--- START ---

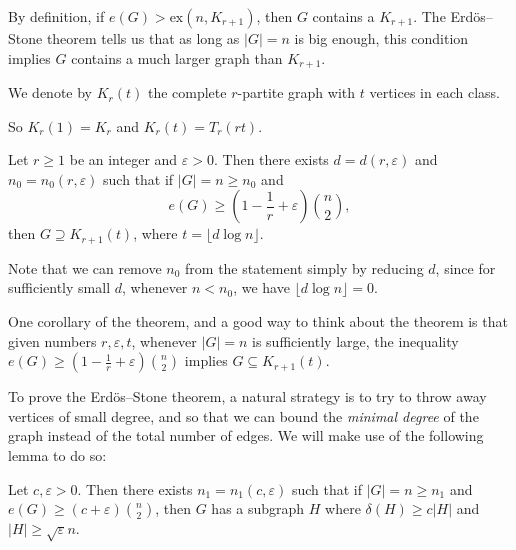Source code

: \documentclass[a4paper]{article}
\renewcommand\ex{\mathrm{ex}}
\begin{document}
By definition, if $e(G) > \ex(n, K_{r + 1})$, then $G$ contains a $K_{r + 1}$. The Erd\"os--Stone theorem tells us that as long as $|G| = n$ is big enough, this condition implies $G$ contains a much larger graph than $K_{r + 1}$.

\begin{notation}
  We denote by $K_r(t)$ the complete $r$-partite graph with $t$ vertices in each class.
\end{notation}
So $K_r(1) = K_r$ and $K_r(t) = T_r(rt)$.

\begin{thm}
  Let $r \geq 1$ be an integer and $\varepsilon > 0$. Then there exists $d = d(r, \varepsilon)$ and $n_0 = n_0(r, \varepsilon)$ such that if $|G| = n \geq n_0$ and
  \[
    e(G) \geq \left(1 - \frac{1}{r} + \varepsilon \right) \binom{n}{2},
  \]
  then $G \supseteq K_{r + 1}(t)$, where $t = \lfloor d \log n\rfloor$.
\end{thm}
Note that we can remove $n_0$ from the statement simply by reducing $d$, since for sufficiently small $d$, whenever $n < n_0$, we have $\lfloor d \log n\rfloor = 0$.

One corollary of the theorem, and a good way to think about the theorem is that given numbers $r, \varepsilon, t$, whenever $|G| = n$ is sufficiently large, the inequality $e(G) \geq \left(1 - \frac{1}{r} + \varepsilon\right) \binom{n}{2}$ implies $G \subseteq K_{r + 1}(t)$.

To prove the Erd\"os--Stone theorem, a natural strategy is to try to throw away vertices of small degree, and so that we can bound the \emph{minimal degree} of the graph instead of the total number of edges. We will make use of the following lemma to do so:
\begin{lemma}
  Let $c, \varepsilon > 0$. Then there exists $n_1 = n_1(c, \varepsilon)$ such that if $|G| = n \geq n_1$ and $e(G) \geq (c + \varepsilon) \binom{n}{2}$, then $G$ has a subgraph $H$ where $\delta(H) \geq c |H|$ and $|H| \geq \sqrt{\varepsilon} n$.
\end{lemma}
\end{document}
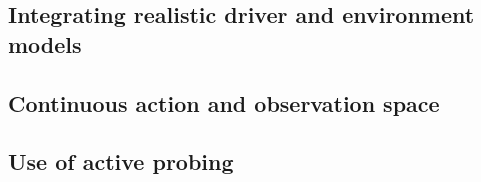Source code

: \subsection{Integrating realistic driver and environment models}
\subsection{Continuous action and observation space}
\label{sec:conclusion-continuous}





\subsection{Use of active probing}




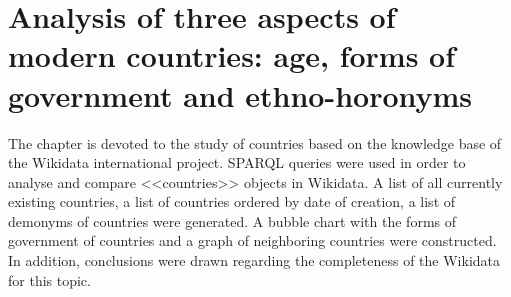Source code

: \setchapterpreamble[u]{\margintoc}
\chapter{Analysis of three aspects of modern countries: age, forms of government and ethno-horonyms}


The chapter is devoted to the study of countries based on the knowledge base of the Wikidata international project. SPARQL queries were used in order to analyse and compare <<countries>> objects in Wikidata. A list of all currently existing countries, a list of countries ordered by date of creation, a list of demonyms of countries were generated. A bubble chart with the forms of government of countries and a graph of neighboring countries were constructed. In addition, conclusions were drawn regarding the completeness of the Wikidata for this topic.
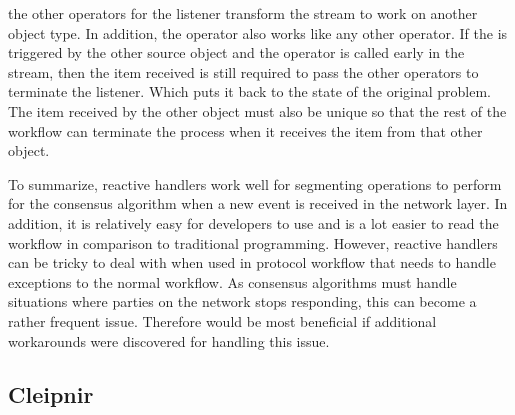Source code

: the other operators for the listener transform the stream to work on another object type. In addition, the  operator also works like any other operator. If the  is triggered by the other source object and the operator is called early in the stream, then the item received is still required to pass the other operators to terminate the listener. Which puts it back to the state of the original problem. The item received by the other  object must also be unique so that the rest of the workflow can terminate the process when it receives the item from that other  object.

To summarize, reactive handlers work well for segmenting operations to perform for the consensus algorithm when a new event is received in the network layer. In addition, it is relatively easy for developers to use and is a lot easier to read the workflow in comparison to traditional programming. However, reactive handlers can be tricky to deal with when used in protocol workflow that needs to handle exceptions to the normal workflow. As consensus algorithms must handle situations where parties on the network stops responding, this can become a rather frequent issue. Therefore would be most beneficial if additional workarounds were discovered for handling this issue.  

\subsection{Cleipnir}

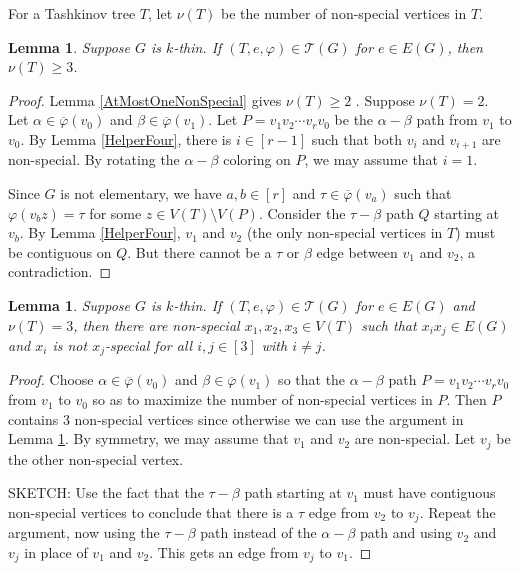 \documentclass[12pt]{amsart}
\theoremstyle{plain}
\newtheorem{lem}[thm]{Lemma}
\theoremstyle{definition}
\theoremstyle{remark}
\newcommand{\fancy}[1]{\mathcal{#1}}
\newcommand{\T}{\fancy{T}}
\newcommand{\irange}[1]{\left[#1\right]}
\newcommand{\vph}{\varphi}
\newcommand{\vphn}{\overline{\varphi}}
\begin{document}
For a Tashkinov tree $T$, let $\nu(T)$ be the number of non-special vertices in $T$.
\begin{lem}\label{HelperFive}
Suppose $G$ is $k$-thin. If $(T, e, \vph) \in \T(G)$ for $e \in E(G)$, then $\nu(T) \ge 3$.
\end{lem}
\begin{proof}
Lemma \ref{AtMostOneNonSpecial} gives $\nu(T) \ge 2$ .  Suppose $\nu(T) = 2$.  
Let $\alpha \in \vphn(v_0)$ and $\beta \in \vphn(v_1)$.  Let $P = v_1v_2\cdots v_rv_0$ be the $\alpha-\beta$ path from $v_1$ to $v_0$.
By Lemma \ref{HelperFour}, there is $i \in \irange{r-1}$ such that both $v_i$ and $v_{i+1}$ are non-special.  By rotating the $\alpha-\beta$ coloring on $P$, we may assume that $i=1$.

Since $G$ is not elementary, we have $a,b \in \irange{r}$ and $\tau \in \vphn(v_a)$ such that $\vph(v_bz) = \tau$ for some $z \in V(T) \setminus V(P)$.  
Consider the $\tau-\beta$ path $Q$ starting at $v_b$.  By Lemma \ref{HelperFour}, $v_1$ and $v_2$ (the only non-special vertices in $T$) must be contiguous on $Q$.  
But there cannot be a $\tau$ or $\beta$ edge between $v_1$ and $v_2$, a contradiction.
\end{proof}

\begin{lem}\label{HelperSix}
Suppose $G$ is $k$-thin. If $(T, e, \vph) \in \T(G)$ for $e \in E(G)$ and $\nu(T) = 3$, then there are non-special $x_1,x_2,x_3 \in V(T)$ such that $x_ix_j \in E(G)$ and $x_i$ is not $x_j$-special for all $i,j \in \irange{3}$ with $i \ne j$.
\end{lem}
\begin{proof}
Choose $\alpha \in \vphn(v_0)$ and $\beta \in \vphn(v_1)$ so that the $\alpha-\beta$ path $P = v_1v_2\cdots v_rv_0$ from $v_1$ to $v_0$ so as to maximize the number of non-special vertices in $P$.
Then $P$ contains $3$ non-special vertices since otherwise we can use the argument in Lemma \ref{HelperFive}.  By symmetry, we may assume that $v_1$ and $v_2$ are non-special.  Let $v_j$ be the other non-special vertex.  

SKETCH:  Use the fact that the $\tau-\beta$ path starting at $v_1$ must have contiguous non-special vertices to conclude that there is a $\tau$ edge from $v_2$ to $v_j$.  
Repeat the argument, now using the $\tau-\beta$ path instead of the $\alpha-\beta$ path and using $v_2$ and $v_j$ in place of $v_1$ and $v_2$.  This gets an edge from $v_j$ to $v_1$.
\end{proof}
\end{document}

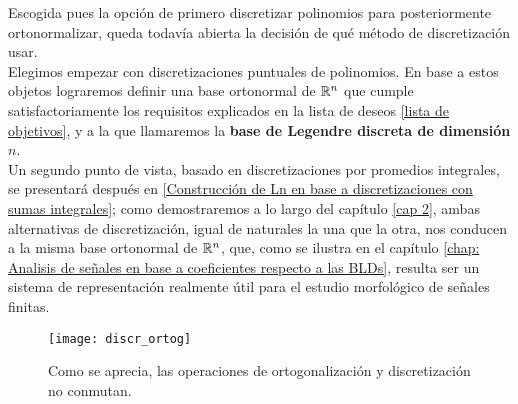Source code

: Escogida pues la opción de primero 
discretizar polinomios para posteriormente
ortonormalizar, queda todavía abierta
la decisión de qué método de discretización usar. \\

Elegimos empezar
con discretizaciones puntuales de polinomios.
En base a estos objetos lograremos definir
una base ortonormal de $\mathbb{R}^{n}$ que cumple satisfactoriamente
los requisitos explicados en la lista de deseos
\ref{lista de objetivos}, y a la que llamaremos
la \textbf{base de Legendre discreta de dimensión $n$}. \\

Un segundo punto de vista, basado
en discretizaciones por promedios integrales,
se presentará después en
\ref{Construcción de Ln en base a discretizaciones con sumas integrales}; 
como demostraremos a lo largo del capítulo \ref{cap 2}, 
ambas alternativas
de discretización, igual de naturales la una que la otra, nos
conducen a la misma base ortonormal de $\mathbb{R}^{n}$,
que, como se ilustra en el capítulo 
\ref{chap: Analisis de señales en base a coeficientes respecto a las BLDs},
resulta ser un sistema de representación
realmente útil para el estudio morfológico de señales finitas.

\newpage %

\begin{figure}[H]
\centering\captionsetup{format = hang}
	\begin{measuredfigure}
		\label{fig: ortogonalizacion, discretizacion}
		\texttt{[image: discr\_ortog]} 
		\caption{Como se aprecia, las operaciones de
		ortogonalización y discretización no conmutan.}
 	\end{measuredfigure}
 \end{figure}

--- END ---

[Brief]
In the records shown above, how many lines include the word "whenever"? Answer with the number only.

[Solution for this task]
2